To identify the charade, one must first, look at the math:
500,000 charging stations, each with a minimum of four chargers, accomplished with an investment of $7.5 billion dollars.
But that is only $15,000 per charging station, installed.
A single high capacity charger can cost $100,000 or more, and most stations have multiple chargers.
We are now in the second year of the program and only seven stations have been opened so far.
At this rate, it will require thousands of years to build all 500,000 charging stations, assuming there are sufficient funds to do so.
Global consulting firm McKinsey and Company estimates that the U.S. will need 28 million charging ports by 2030.
There are just two million charging ports today.
To meet the goal, about 12,000 new public and private charging ports will need to be added every single day to reach the goal by 2030.
It is true that significantly more government funded charging stations are in the works and will be opened.
The stations completed so far cost significantly more than what has been promised.

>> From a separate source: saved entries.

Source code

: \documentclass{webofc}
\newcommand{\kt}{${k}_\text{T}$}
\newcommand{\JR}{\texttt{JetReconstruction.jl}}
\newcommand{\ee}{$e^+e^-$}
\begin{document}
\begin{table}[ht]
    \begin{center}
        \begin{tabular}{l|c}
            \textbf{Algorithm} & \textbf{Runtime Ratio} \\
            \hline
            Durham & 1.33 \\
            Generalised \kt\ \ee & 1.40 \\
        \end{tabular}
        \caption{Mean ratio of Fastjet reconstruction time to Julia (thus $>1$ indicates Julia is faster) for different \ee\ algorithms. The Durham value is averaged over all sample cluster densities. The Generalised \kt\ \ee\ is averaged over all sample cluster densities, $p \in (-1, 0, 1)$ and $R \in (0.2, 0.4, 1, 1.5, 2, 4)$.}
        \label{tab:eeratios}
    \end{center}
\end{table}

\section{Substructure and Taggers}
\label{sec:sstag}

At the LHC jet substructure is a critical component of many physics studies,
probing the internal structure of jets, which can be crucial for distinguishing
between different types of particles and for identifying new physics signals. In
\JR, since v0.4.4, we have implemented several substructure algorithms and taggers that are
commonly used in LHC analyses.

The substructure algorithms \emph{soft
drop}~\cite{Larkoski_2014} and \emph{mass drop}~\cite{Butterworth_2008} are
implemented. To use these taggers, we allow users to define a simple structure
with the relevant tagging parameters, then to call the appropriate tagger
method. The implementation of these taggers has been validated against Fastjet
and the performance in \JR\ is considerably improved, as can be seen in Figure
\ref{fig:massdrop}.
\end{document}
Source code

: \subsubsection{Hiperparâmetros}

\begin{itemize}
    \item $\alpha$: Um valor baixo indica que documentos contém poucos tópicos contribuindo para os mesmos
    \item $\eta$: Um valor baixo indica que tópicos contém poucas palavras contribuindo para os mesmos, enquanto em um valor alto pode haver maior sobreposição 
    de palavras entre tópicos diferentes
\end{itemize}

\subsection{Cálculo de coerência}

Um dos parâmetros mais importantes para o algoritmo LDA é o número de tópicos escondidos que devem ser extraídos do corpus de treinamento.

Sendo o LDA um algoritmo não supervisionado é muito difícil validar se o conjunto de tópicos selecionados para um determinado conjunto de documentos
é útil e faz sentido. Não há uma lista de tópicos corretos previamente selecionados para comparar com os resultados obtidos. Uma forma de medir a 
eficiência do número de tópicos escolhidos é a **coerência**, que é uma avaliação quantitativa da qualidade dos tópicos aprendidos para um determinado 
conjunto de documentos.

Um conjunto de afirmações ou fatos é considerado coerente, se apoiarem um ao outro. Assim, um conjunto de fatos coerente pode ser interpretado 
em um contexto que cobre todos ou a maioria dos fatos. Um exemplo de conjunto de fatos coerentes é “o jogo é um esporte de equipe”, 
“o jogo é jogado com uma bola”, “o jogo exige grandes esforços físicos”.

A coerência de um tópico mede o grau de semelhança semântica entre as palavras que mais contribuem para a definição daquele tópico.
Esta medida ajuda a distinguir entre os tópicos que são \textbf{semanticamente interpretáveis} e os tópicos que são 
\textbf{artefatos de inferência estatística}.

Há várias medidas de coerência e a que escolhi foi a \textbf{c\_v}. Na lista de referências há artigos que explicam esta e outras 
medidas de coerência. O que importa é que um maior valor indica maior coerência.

With retailers contributing land to the projects opened so far, the cost of each station has averaged one-million dollars, with the government participation of 80% of the cost.
Eight-hundred-thousand dollars for each station is significantly more than the 15,000 committed by the administration.
At this rate, the 500,000 charging stations will cost the government $400 billion, not the $7.5 billion the President has promised.
If the administration is so wrong with this program, one must consider how many government programs designed to bring electric vehicles to the masses are similarly defective.